Leadec provides technical services for the automotive and manufacturing industries. The company, which is headquartered in Stuttgart, employs around 20,000 people worldwide. Leadec deploys permanent teams in the facilities and plants of its customers but also has its own operations at more than 200 locations. It has received awards from its customers for the quality of its services and its occupational safety standards.

In 2021, the Leadec Group had combined earnings of more than EUR 940 million.

Board of Management
Markus Glaser-Gallion has been CEO of the Leadec Group since 1 September 2016.

Christian Geißler has been a member of the Board of Management of the Leadec Group since 1 September 2016. As CFO he is responsible for finance and controlling.

Markus Hucko, COO, has been a member of the Board of Management of the Leadec Group since May 2017 and is responsible for IT / Systems & Operations.

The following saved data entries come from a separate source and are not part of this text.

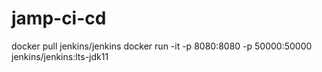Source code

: # jamp-ci-cd
docker pull jenkins/jenkins
docker run -it -p 8080:8080 -p 50000:50000 jenkins/jenkins:lts-jdk11

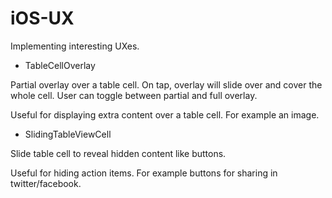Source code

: iOS-UX
======

Implementing interesting UXes.

- TableCellOverlay

Partial overlay over a table cell. On tap, overlay will slide over and cover the whole cell. User can toggle between partial and full overlay.

Useful for displaying extra content over a table cell. For example an image.


- SlidingTableViewCell

Slide table cell to reveal hidden content like buttons.

Useful for hiding action items. For example buttons for sharing in twitter/facebook.
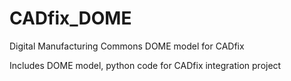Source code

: # CADfix_DOME
Digital Manufacturing Commons DOME model for CADfix

Includes DOME model, python code for CADfix integration project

Martin Kuhnhen has been a member of the Leadec Group Management Board as CSO since March 2022.

History
Leadec originated in 1962, with the establishment of boiler cleaning company Reichenberger & Co. In the 1960s, the company began to provide a new kind of service: the outsourced maintenance of machines and facilities. The company was renamed Deutsche Industriewartung GmbH, Reichenberger & Co., and from 1985 operated under the name Deutsche Industriewartung GmbH & Co. KG (DIW).

In 1986 Salamander and Voith acquired DIW, which became the Group Division Voith Industrial Services in October 2000. Voith Industrial Services acquired a stake in Hörmann Industrietechnik in October 2000. Voith Servicos Industriais do Brasil Ltda. was established in 2004. In 2005 the company acquired the American Premier Group. In 2006 it acquired a majority stake in Hörmann Industrietechnik, a specialist in technical industrial services mainly for the automotive industry.

Helix Systems Inc., which has a workforce of 260 and sales of US$30 million, became part of Voith Industrial Services in August 2014. In September 2014, Voith Industrial Services sold its subsidiary DIW.

In May 2016 Voith and Triton signed an agreement on the planned sale of the Voith Industrial Services Division. The sale to Triton was completed in September 2016. The new Leadec brand was announced on 23 January 2017. The new name, "Leadec", is derived from the English words "lead" (leading edge, leadership) and "tech" (technology).